Dataset excerpts
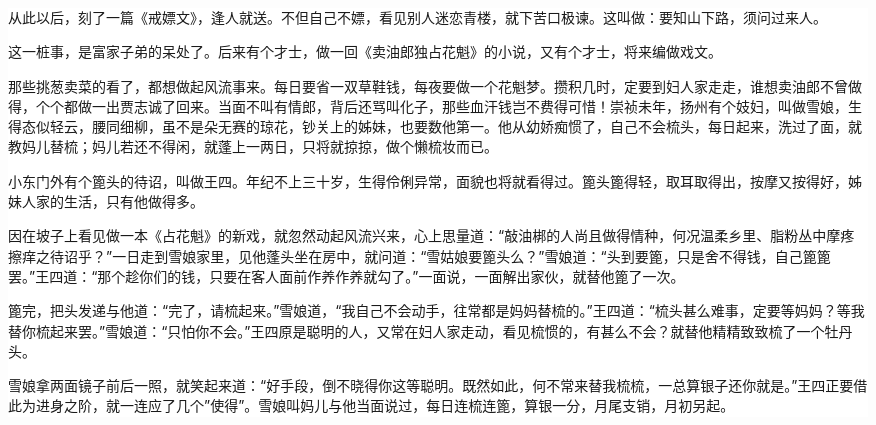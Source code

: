从此以后，刻了一篇《戒嫖文》，逢人就送。不但自己不嫖，看见别人迷恋青楼，就下苦口极谏。这叫做：要知山下路，须问过来人。  

这一桩事，是富家子弟的呆处了。后来有个才士，做一回《卖油郎独占花魁》的小说，又有个才士，将来编做戏文。  

那些挑葱卖菜的看了，都想做起风流事来。每日要省一双草鞋钱，每夜要做一个花魁梦。攒积几时，定要到妇人家走走，谁想卖油郎不曾做得，个个都做一出贾志诚了回来。当面不叫有情郎，背后还骂叫化子，那些血汗钱岂不费得可惜！崇祯未年，扬州有个妓妇，叫做雪娘，生得态似轻云，腰同细柳，虽不是朵无赛的琼花，钞关上的姊妹，也要数他第一。他从幼娇痴惯了，自己不会梳头，每日起来，洗过了面，就教妈儿替梳；妈儿若还不得闲，就蓬上一两日，只将就掠掠，做个懒梳妆而已。  

小东门外有个篦头的待诏，叫做王四。年纪不上三十岁，生得伶俐异常，面貌也将就看得过。篦头篦得轻，取耳取得出，按摩又按得好，姊妹人家的生活，只有他做得多。  

因在坡子上看见做一本《占花魁》的新戏，就忽然动起风流兴来，心上思量道：“敲油梆的人尚且做得情种，何况温柔乡里、脂粉丛中摩疼擦痒之待诏乎？”一日走到雪娘家里，见他蓬头坐在房中，就问道：“雪姑娘要篦头么？”雪娘道：“头到要篦，只是舍不得钱，自己篦篦罢。”王四道：“那个趁你们的钱，只要在客人面前作养作养就勾了。”一面说，一面解出家伙，就替他篦了一次。  

篦完，把头发递与他道：“完了，请梳起来。”雪娘道，“我自己不会动手，往常都是妈妈替梳的。”王四道：“梳头甚么难事，定要等妈妈？等我替你梳起来罢。”雪娘道：“只怕你不会。”王四原是聪明的人，又常在妇人家走动，看见梳惯的，有甚么不会？就替他精精致致梳了一个牡丹头。  

雪娘拿两面镜子前后一照，就笑起来道：“好手段，倒不晓得你这等聪明。既然如此，何不常来替我梳梳，一总算银子还你就是。”王四正要借此为进身之阶，就一连应了几个”使得”。雪娘叫妈儿与他当面说过，每日连梳连篦，算银一分，月尾支销，月初另起。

Aim of the exercise
Copy out exactly, with no pictures, the lines of the data from the first one through the line bearing "因在坡子上看见做一本《占花魁".

Worked solution
Source code

:从此以后，刻了一篇《戒嫖文》，逢人就送。不但自己不嫖，看见别人迷恋青楼，就下苦口极谏。这叫做：要知山下路，须问过来人。  

这一桩事，是富家子弟的呆处了。后来有个才士，做一回《卖油郎独占花魁》的小说，又有个才士，将来编做戏文。  

那些挑葱卖菜的看了，都想做起风流事来。每日要省一双草鞋钱，每夜要做一个花魁梦。攒积几时，定要到妇人家走走，谁想卖油郎不曾做得，个个都做一出贾志诚了回来。当面不叫有情郎，背后还骂叫化子，那些血汗钱岂不费得可惜！崇祯未年，扬州有个妓妇，叫做雪娘，生得态似轻云，腰同细柳，虽不是朵无赛的琼花，钞关上的姊妹，也要数他第一。他从幼娇痴惯了，自己不会梳头，每日起来，洗过了面，就教妈儿替梳；妈儿若还不得闲，就蓬上一两日，只将就掠掠，做个懒梳妆而已。  

小东门外有个篦头的待诏，叫做王四。年纪不上三十岁，生得伶俐异常，面貌也将就看得过。篦头篦得轻，取耳取得出，按摩又按得好，姊妹人家的生活，只有他做得多。  

因在坡子上看见做一本《占花魁》的新戏，就忽然动起风流兴来，心上思量道：“敲油梆的人尚且做得情种，何况温柔乡里、脂粉丛中摩疼擦痒之待诏乎？”一日走到雪娘家里，见他蓬头坐在房中，就问道：“雪姑娘要篦头么？”雪娘道：“头到要篦，只是舍不得钱，自己篦篦罢。”王四道：“那个趁你们的钱，只要在客人面前作养作养就勾了。”一面说，一面解出家伙，就替他篦了一次。  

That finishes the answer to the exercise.